Dataset entries
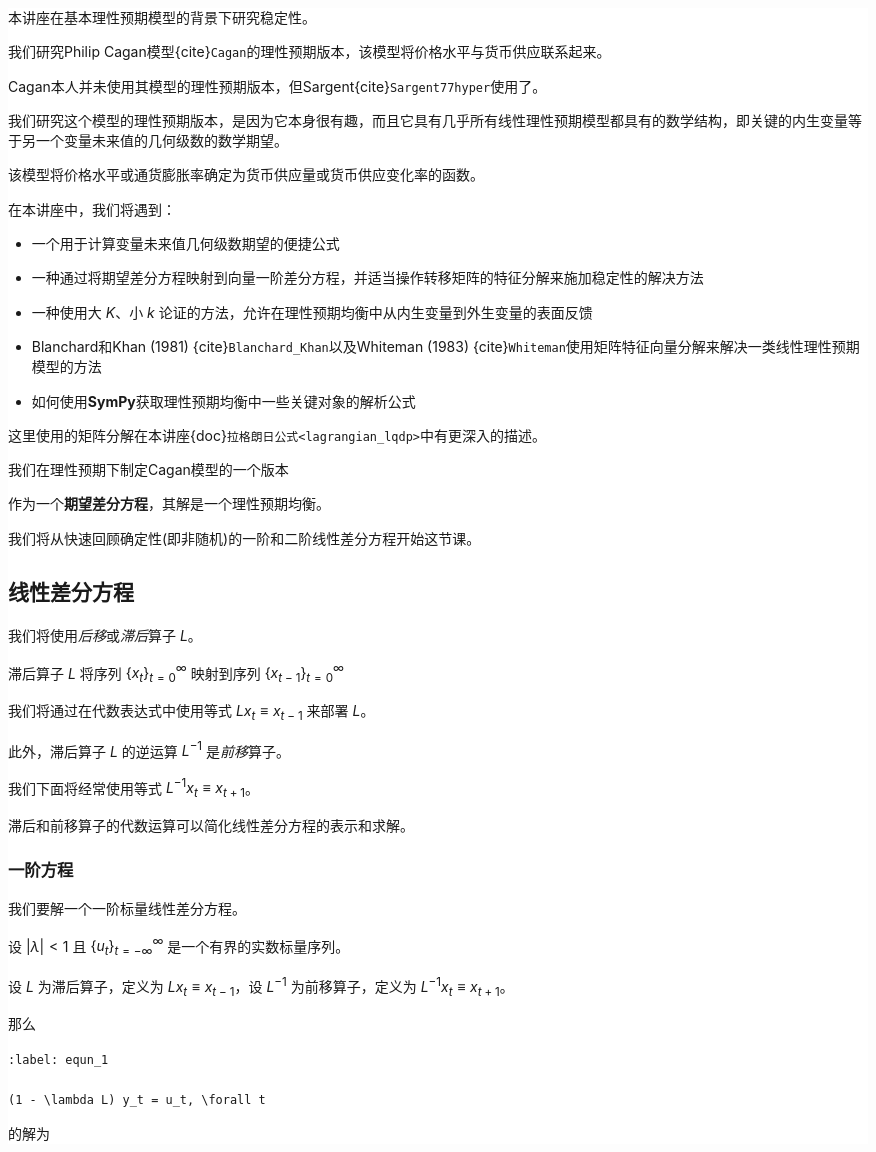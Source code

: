 本讲座在基本理性预期模型的背景下研究稳定性。

我们研究Philip Cagan模型{cite}`Cagan`的理性预期版本，该模型将价格水平与货币供应联系起来。

Cagan本人并未使用其模型的理性预期版本，但Sargent{cite}`Sargent77hyper`使用了。

我们研究这个模型的理性预期版本，是因为它本身很有趣，而且它具有几乎所有线性理性预期模型都具有的数学结构，即关键的内生变量等于另一个变量未来值的几何级数的数学期望。

该模型将价格水平或通货膨胀率确定为货币供应量或货币供应变化率的函数。

在本讲座中，我们将遇到：

* 一个用于计算变量未来值几何级数期望的便捷公式

* 一种通过将期望差分方程映射到向量一阶差分方程，并适当操作转移矩阵的特征分解来施加稳定性的解决方法
* 一种使用大 $K$、小 $k$ 论证的方法，允许在理性预期均衡中从内生变量到外生变量的表面反馈
* Blanchard和Khan (1981) {cite}`Blanchard_Khan`以及Whiteman (1983) {cite}`Whiteman`使用矩阵特征向量分解来解决一类线性理性预期模型的方法
* 如何使用**SymPy**获取理性预期均衡中一些关键对象的解析公式

这里使用的矩阵分解在本讲座{doc}`拉格朗日公式<lagrangian_lqdp>`中有更深入的描述。

我们在理性预期下制定Cagan模型的一个版本

作为一个**期望差分方程**，其解是一个理性预期均衡。

我们将从快速回顾确定性(即非随机)的一阶和二阶线性差分方程开始这节课。

## 线性差分方程

我们将使用*后移*或*滞后*算子 $L$。

滞后算子 $L$ 将序列 $\{x_t\}_{t=0}^\infty$ 映射到序列 $\{x_{t-1}\}_{t=0}^\infty$

我们将通过在代数表达式中使用等式 $L x_t \equiv x_{t-1}$ 来部署 $L$。

此外，滞后算子 $L$ 的逆运算 $L^{-1}$ 是*前移*算子。

我们下面将经常使用等式 $L^{-1} x_t \equiv x_{t+1}$。

滞后和前移算子的代数运算可以简化线性差分方程的表示和求解。

### 一阶方程

我们要解一个一阶标量线性差分方程。

设 $|\lambda | < 1$ 且 $\{u_t\}_{t=-\infty}^\infty$ 是一个有界的实数标量序列。

设 $L$ 为滞后算子，定义为
$L x_t \equiv x_{t-1}$，设 $L^{-1}$ 为前移算子，定义为
$L^{-1} x_t \equiv x_{t+1}$。

那么

```{math}
:label: equn_1

(1 - \lambda L) y_t = u_t, \forall t
```

的解为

_Task statement_
Give the entries back verbatim and omit the images.

_Written response_
Source code

: 本讲座在基本理性预期模型的背景下研究稳定性。

我们研究Philip Cagan模型{cite}`Cagan`的理性预期版本，该模型将价格水平与货币供应联系起来。

Cagan本人并未使用其模型的理性预期版本，但Sargent{cite}`Sargent77hyper`使用了。

我们研究这个模型的理性预期版本，是因为它本身很有趣，而且它具有几乎所有线性理性预期模型都具有的数学结构，即关键的内生变量等于另一个变量未来值的几何级数的数学期望。

该模型将价格水平或通货膨胀率确定为货币供应量或货币供应变化率的函数。

在本讲座中，我们将遇到：

* 一个用于计算变量未来值几何级数期望的便捷公式

* 一种通过将期望差分方程映射到向量一阶差分方程，并适当操作转移矩阵的特征分解来施加稳定性的解决方法
* 一种使用大 $K$、小 $k$ 论证的方法，允许在理性预期均衡中从内生变量到外生变量的表面反馈
* Blanchard和Khan (1981) {cite}`Blanchard_Khan`以及Whiteman (1983) {cite}`Whiteman`使用矩阵特征向量分解来解决一类线性理性预期模型的方法
* 如何使用**SymPy**获取理性预期均衡中一些关键对象的解析公式

这里使用的矩阵分解在本讲座{doc}`拉格朗日公式<lagrangian_lqdp>`中有更深入的描述。

我们在理性预期下制定Cagan模型的一个版本

作为一个**期望差分方程**，其解是一个理性预期均衡。

我们将从快速回顾确定性(即非随机)的一阶和二阶线性差分方程开始这节课。

## 线性差分方程

我们将使用*后移*或*滞后*算子 $L$。

滞后算子 $L$ 将序列 $\{x_t\}_{t=0}^\infty$ 映射到序列 $\{x_{t-1}\}_{t=0}^\infty$

我们将通过在代数表达式中使用等式 $L x_t \equiv x_{t-1}$ 来部署 $L$。

此外，滞后算子 $L$ 的逆运算 $L^{-1}$ 是*前移*算子。

我们下面将经常使用等式 $L^{-1} x_t \equiv x_{t+1}$。

滞后和前移算子的代数运算可以简化线性差分方程的表示和求解。

### 一阶方程

我们要解一个一阶标量线性差分方程。

设 $|\lambda | < 1$ 且 $\{u_t\}_{t=-\infty}^\infty$ 是一个有界的实数标量序列。

设 $L$ 为滞后算子，定义为
$L x_t \equiv x_{t-1}$，设 $L^{-1}$ 为前移算子，定义为
$L^{-1} x_t \equiv x_{t+1}$。

那么

```{math}
:label: equn_1

(1 - \lambda L) y_t = u_t, \forall t
```

的解为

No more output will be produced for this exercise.